*Input material:*
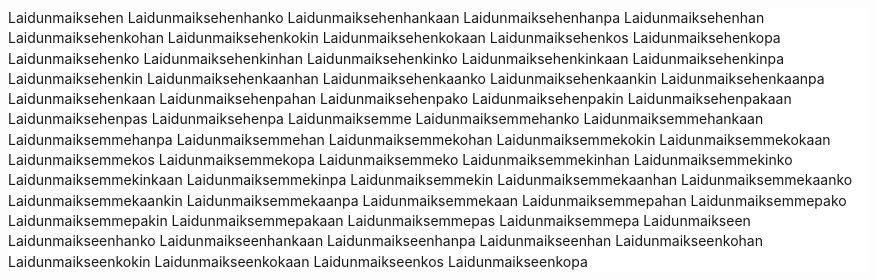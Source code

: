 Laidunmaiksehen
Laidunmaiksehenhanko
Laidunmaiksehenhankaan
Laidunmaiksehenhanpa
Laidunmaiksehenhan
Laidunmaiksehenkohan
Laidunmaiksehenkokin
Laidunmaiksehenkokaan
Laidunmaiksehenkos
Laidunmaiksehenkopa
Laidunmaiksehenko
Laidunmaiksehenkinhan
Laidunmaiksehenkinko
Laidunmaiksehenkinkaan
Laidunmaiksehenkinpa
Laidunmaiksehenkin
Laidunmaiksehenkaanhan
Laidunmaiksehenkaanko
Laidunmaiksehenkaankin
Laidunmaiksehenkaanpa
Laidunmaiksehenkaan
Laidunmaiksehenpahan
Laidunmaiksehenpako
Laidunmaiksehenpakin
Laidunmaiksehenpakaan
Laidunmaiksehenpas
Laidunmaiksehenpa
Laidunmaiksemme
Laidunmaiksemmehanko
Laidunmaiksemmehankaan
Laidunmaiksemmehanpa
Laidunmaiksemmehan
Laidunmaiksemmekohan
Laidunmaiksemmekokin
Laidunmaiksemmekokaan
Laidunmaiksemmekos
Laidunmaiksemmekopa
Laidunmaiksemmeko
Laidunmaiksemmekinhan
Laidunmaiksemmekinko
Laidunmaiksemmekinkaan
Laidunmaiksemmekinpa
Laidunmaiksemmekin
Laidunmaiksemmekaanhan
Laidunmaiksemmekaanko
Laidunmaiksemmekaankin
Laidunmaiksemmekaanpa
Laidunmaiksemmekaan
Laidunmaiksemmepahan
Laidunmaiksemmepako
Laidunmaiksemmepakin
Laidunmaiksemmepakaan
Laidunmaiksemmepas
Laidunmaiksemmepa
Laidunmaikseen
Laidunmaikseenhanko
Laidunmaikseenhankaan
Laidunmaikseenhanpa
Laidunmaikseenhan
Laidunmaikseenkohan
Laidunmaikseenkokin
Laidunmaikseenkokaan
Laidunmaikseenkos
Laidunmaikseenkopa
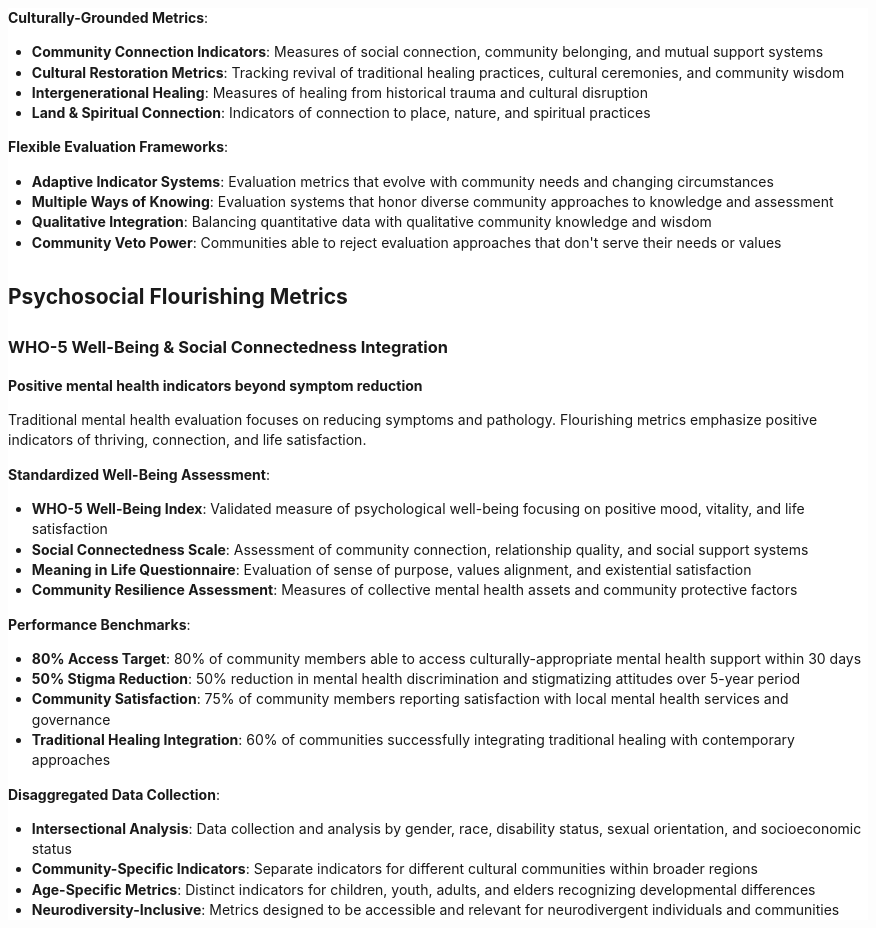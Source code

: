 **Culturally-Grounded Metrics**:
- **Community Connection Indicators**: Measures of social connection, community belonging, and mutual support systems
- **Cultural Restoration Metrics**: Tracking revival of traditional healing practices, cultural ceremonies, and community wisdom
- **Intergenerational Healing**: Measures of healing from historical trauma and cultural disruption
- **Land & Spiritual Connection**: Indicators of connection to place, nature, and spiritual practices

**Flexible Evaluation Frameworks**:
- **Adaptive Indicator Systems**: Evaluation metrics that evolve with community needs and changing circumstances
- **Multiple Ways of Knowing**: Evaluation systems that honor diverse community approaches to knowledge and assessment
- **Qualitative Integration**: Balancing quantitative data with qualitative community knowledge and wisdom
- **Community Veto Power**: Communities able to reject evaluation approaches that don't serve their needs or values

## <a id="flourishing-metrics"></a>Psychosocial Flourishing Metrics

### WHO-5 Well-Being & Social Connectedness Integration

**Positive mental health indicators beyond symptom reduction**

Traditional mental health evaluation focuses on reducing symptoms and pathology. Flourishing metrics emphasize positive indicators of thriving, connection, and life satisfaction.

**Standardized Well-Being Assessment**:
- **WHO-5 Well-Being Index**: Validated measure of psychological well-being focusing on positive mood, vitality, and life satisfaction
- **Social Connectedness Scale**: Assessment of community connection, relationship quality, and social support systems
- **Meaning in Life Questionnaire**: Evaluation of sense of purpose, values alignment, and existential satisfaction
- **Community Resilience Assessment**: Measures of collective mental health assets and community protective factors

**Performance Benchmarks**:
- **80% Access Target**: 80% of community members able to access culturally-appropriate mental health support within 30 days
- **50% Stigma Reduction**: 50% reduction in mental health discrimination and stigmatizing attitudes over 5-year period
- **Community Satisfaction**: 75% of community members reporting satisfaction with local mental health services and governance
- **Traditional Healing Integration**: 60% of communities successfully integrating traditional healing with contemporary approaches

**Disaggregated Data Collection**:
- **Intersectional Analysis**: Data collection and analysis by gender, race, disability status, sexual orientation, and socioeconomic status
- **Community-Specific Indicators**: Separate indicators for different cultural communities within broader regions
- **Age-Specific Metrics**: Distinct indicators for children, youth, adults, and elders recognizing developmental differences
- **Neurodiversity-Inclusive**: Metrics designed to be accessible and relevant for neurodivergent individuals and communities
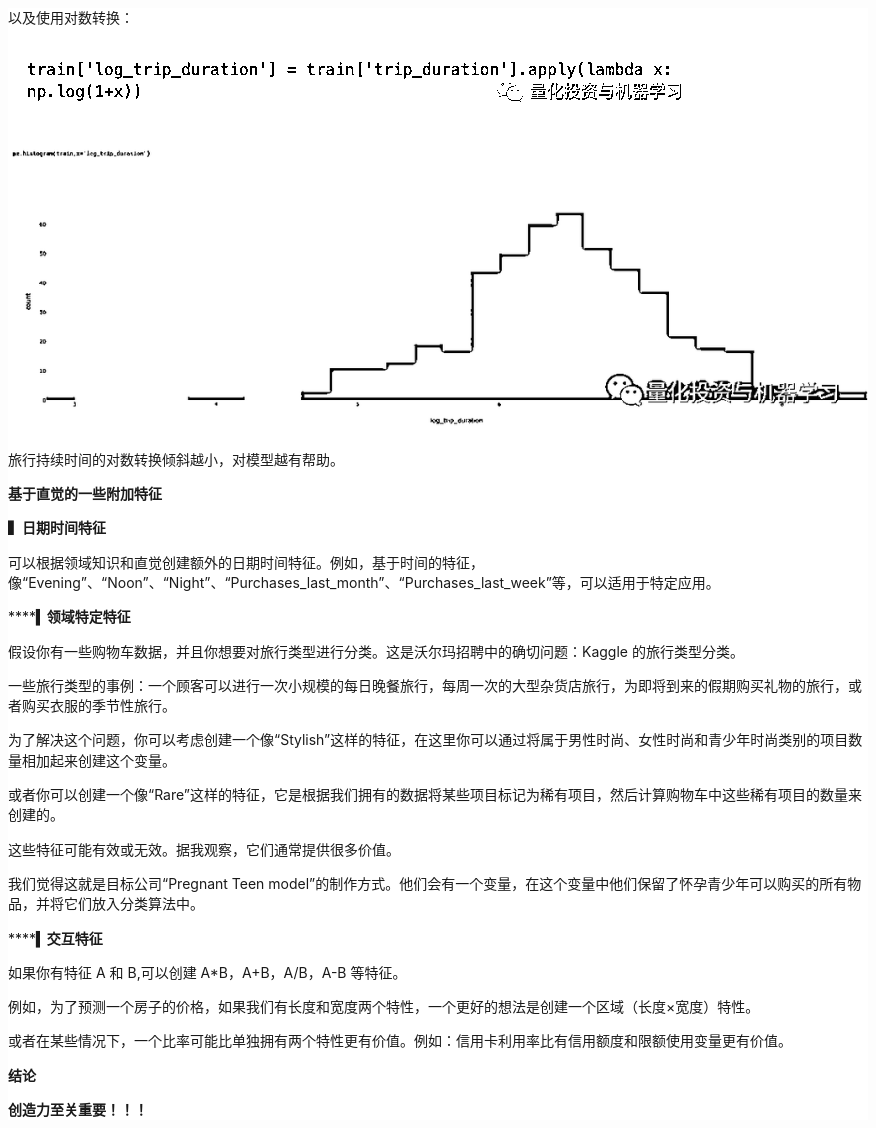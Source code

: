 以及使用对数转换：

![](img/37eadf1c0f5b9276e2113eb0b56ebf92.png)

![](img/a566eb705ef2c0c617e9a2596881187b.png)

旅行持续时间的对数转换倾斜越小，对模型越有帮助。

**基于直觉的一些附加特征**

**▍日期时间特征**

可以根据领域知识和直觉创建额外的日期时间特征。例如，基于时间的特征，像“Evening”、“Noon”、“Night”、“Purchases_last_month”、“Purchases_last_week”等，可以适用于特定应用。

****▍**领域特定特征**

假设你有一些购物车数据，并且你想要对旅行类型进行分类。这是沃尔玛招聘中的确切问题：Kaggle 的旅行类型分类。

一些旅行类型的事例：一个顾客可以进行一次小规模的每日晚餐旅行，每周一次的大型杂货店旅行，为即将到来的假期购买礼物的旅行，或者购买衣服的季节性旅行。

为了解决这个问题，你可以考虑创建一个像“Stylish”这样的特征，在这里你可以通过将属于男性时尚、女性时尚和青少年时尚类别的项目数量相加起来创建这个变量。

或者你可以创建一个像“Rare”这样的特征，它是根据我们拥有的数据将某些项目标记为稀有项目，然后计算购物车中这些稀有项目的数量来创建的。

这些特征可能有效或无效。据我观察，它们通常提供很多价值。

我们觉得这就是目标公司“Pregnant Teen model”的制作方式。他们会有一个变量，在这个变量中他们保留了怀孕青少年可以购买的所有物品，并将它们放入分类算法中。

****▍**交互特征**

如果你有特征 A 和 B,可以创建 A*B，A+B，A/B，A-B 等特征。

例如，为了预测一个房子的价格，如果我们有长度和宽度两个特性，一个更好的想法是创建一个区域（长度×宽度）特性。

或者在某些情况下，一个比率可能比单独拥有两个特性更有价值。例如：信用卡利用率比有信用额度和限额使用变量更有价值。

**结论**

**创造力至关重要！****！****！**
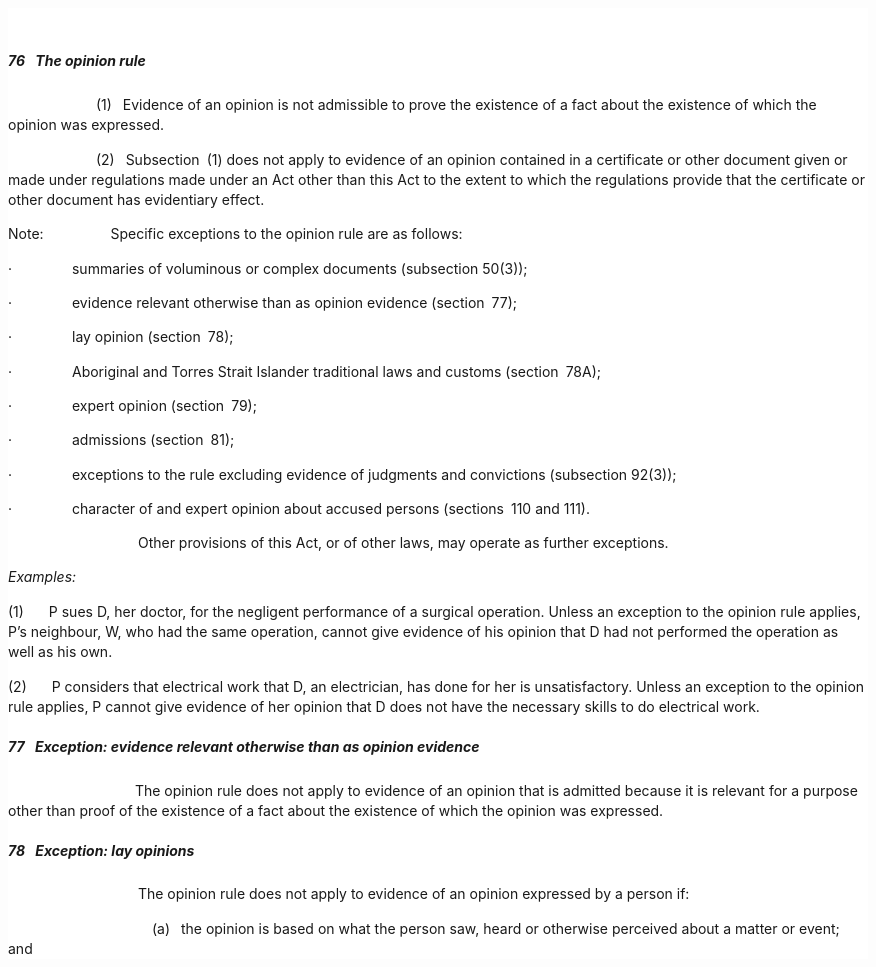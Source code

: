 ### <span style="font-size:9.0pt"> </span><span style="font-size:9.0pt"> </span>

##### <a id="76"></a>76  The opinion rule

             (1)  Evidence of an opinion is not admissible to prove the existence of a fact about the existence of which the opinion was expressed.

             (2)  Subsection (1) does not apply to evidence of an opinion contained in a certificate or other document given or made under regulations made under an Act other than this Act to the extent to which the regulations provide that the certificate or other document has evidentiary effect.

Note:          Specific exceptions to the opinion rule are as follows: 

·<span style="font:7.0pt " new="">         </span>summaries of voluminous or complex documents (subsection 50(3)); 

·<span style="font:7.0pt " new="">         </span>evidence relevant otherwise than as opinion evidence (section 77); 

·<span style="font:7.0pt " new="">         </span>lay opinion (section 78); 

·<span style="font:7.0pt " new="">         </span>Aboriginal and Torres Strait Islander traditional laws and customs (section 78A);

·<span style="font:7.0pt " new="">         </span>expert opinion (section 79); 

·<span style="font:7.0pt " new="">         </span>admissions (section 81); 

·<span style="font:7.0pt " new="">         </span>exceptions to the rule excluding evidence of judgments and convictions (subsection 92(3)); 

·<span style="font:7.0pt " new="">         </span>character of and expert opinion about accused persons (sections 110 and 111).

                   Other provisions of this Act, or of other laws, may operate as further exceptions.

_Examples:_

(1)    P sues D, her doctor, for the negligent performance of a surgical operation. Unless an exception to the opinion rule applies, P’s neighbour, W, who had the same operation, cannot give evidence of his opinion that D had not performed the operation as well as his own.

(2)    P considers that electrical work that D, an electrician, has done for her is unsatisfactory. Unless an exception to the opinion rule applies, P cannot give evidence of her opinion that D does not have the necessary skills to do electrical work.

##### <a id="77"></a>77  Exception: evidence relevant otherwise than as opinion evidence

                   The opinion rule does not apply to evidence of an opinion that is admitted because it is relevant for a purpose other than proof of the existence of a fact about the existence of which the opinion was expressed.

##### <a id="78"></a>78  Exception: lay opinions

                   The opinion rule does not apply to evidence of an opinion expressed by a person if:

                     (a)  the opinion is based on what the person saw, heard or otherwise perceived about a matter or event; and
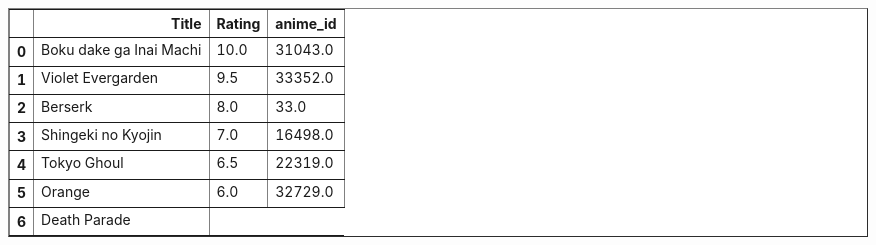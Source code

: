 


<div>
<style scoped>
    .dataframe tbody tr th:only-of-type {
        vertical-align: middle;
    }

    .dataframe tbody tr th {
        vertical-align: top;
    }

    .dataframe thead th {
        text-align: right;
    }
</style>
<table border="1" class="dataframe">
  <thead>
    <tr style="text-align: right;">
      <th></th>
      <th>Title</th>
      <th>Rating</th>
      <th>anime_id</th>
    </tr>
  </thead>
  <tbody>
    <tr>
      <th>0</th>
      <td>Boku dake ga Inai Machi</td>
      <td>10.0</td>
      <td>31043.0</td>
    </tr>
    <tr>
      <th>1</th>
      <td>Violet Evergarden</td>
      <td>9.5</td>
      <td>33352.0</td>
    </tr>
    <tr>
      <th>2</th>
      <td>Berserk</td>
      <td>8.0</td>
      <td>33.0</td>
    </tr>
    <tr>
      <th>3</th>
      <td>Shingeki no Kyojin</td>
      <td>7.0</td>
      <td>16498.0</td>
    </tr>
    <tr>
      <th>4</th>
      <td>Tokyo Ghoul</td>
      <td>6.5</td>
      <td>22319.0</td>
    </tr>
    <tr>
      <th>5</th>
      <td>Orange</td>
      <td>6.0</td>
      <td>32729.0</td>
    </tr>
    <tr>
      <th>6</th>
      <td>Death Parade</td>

*Description of the task:*
Search the listing for "support" and copy each line holding it.

*Answer area:*
- **Community Connection Indicators**: Measures of social connection, community belonging, and mutual support systems
- **Social Connectedness Scale**: Assessment of community connection, relationship quality, and social support systems
- **80% Access Target**: 80% of community members able to access culturally-appropriate mental health support within 30 days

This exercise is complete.